Medical Student Icahn School of Medicine at Mount Sinai New York, New York, United States
Background: Developmental dysplasia of the hip (DDH) is one of the most common pediatric orthopedic hip conditions and is characterized by atypical hip development leading to dysplasia, subluxation, and possible dislocation. As AI-driven tools such as ChatGPT continue to evolve, they may play an increasing role in guiding optimal care and may be useful in informing appropriate DDH management. Objective: We aimed to evaluate the accuracy of ChatGPT-4.0 by comparing its appropriateness scores for DDH treatment courses with the American Academy of Orthopedic Surgeons (AAOS) Appropriate Use Criteria (AUC). Design/Methods: Appropriateness scores provided by AAOS for DDH treatment options based on various patient factors were compared to ChatGPT-4.0’s appropriateness score for each possible patient profile. The AUC delineated patient profiles using age, risk factors (breech presentation, family history, history of improper swaddling or clinical instability), physical exam findings, ultrasound findings, and International Hip Dysplasia Institute (IHDI) AP Pelvis Radiograph Grade. The treatments assessed were repeat clinical exam and imaging, abduction orthosis, and surgical intervention. The AUC rated treatment appropriateness for each option from 1 to 9: 7-9 ("Appropriate"), 4-6 ("May Be Appropriate"), 1-3 ("Rarely Appropriate"). Mean error, mean absolute error, and mean squared error were calculated. Spearman’s rank correlation coefficients and paired t-tests were used to determine statistical significance with alpha=0.05. Results: 720 patient profiles were evaluated among 3 treatment options for a total of 2,160 paired scores. Comparing ChatGPT with AUC scores, the mean squared error was 5.08±5.53 for repeat clinical exam and imaging, 5.28±7.75 for abduction orthosis, and 21.46±16.20 for surgical intervention. There was a significant very weak correlation between AUC and ChatGPT-4.0 scores for repeating a clinical exam and imaging (R=0.11, p=0.006), weak correlation for abduction orthosis (R=0.25, p< 0.001), and moderate correlation for surgical intervention (R=0.45, p< 0.001). The paired t-test revealed non-equivalence between scores for all 3 treatment methods (p < 0.001).

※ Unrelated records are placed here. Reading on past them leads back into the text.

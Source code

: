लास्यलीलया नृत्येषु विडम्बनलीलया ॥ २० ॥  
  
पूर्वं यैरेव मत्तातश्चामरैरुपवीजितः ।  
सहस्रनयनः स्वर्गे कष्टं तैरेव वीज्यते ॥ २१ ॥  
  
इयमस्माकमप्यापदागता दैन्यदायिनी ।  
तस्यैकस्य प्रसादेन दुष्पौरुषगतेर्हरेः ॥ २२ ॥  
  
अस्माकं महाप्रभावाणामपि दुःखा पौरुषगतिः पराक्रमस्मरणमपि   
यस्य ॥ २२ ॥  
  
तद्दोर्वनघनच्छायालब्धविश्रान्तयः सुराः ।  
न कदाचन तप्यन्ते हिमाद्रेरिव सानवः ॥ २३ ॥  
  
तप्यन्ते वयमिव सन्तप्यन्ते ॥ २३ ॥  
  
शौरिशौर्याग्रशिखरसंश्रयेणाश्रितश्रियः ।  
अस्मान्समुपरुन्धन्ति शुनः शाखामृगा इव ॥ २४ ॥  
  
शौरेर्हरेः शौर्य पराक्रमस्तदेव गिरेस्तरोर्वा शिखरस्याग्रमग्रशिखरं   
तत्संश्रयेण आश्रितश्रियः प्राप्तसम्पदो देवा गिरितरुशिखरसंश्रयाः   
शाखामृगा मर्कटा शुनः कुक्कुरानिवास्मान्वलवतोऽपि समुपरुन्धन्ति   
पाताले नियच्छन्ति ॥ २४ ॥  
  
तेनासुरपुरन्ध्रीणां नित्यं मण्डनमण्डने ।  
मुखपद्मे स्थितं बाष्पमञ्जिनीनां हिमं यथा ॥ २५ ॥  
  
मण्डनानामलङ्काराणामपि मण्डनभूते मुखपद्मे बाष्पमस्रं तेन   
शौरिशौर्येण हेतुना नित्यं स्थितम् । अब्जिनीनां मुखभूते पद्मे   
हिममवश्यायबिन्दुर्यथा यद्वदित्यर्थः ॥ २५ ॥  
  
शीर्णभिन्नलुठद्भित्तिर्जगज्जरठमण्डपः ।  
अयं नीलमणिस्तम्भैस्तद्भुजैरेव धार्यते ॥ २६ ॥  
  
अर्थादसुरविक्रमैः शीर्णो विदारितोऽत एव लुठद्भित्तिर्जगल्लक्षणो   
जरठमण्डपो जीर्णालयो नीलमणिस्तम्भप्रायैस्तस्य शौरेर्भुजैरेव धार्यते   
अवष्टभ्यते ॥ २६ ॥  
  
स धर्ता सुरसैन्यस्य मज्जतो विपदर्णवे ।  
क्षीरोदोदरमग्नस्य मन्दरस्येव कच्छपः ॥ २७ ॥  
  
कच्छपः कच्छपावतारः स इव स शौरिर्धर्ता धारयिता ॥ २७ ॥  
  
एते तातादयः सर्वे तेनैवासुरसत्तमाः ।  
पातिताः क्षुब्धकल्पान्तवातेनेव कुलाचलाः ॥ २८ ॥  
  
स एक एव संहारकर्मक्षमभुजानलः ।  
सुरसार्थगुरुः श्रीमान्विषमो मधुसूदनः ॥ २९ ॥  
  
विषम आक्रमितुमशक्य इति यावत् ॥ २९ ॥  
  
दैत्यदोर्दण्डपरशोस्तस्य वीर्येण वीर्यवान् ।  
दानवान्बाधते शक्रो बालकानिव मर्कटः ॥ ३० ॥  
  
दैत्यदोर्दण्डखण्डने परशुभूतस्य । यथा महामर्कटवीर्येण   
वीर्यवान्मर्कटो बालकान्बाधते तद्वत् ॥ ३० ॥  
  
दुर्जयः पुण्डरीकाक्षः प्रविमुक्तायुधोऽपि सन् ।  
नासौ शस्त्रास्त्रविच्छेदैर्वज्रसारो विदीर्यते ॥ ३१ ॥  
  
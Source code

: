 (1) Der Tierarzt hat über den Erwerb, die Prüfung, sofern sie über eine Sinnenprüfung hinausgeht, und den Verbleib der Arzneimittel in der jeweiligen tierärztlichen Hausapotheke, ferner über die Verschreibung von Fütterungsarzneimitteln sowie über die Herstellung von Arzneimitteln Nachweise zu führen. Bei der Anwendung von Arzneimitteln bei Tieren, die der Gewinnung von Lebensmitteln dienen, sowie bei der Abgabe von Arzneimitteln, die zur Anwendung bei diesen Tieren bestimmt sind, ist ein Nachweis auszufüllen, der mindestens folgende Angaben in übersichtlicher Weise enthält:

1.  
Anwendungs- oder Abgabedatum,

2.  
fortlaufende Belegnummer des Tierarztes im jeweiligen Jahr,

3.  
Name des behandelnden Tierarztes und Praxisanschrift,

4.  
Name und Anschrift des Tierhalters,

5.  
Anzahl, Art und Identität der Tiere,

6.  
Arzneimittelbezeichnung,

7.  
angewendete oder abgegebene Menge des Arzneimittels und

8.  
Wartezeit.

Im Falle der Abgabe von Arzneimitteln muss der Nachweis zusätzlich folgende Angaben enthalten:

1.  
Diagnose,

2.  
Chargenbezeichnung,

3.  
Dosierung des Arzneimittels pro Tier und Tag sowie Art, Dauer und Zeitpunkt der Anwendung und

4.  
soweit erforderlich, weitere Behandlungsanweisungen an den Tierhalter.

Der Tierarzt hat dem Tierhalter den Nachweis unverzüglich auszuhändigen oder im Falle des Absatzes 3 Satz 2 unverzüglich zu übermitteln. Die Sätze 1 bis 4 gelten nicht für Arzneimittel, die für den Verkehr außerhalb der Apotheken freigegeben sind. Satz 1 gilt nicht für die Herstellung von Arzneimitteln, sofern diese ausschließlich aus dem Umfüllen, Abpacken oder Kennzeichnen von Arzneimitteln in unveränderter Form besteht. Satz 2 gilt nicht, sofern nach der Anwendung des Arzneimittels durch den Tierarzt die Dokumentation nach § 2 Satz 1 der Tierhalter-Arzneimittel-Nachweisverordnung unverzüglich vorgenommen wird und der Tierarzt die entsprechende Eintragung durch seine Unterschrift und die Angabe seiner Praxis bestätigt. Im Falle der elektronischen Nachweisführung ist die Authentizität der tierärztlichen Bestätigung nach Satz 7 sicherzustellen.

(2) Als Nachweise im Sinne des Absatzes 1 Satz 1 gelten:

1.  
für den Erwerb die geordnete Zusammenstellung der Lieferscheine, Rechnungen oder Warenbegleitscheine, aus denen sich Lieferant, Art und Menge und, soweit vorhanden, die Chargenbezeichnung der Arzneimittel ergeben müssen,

Conclusion(s): At this time, ChatGPT-4.0 is not a reliable resource relative to the AUC when determining the appropriateness of DDH treatments. While large language models hold promise as valuable tools in clinical decision-making, significant differences between scores indicate that ChatGPT-4.0 is currently ill-equipped to quickly and accurately assess the efficacy of clinical decisions surrounding DDH management and requires further validation.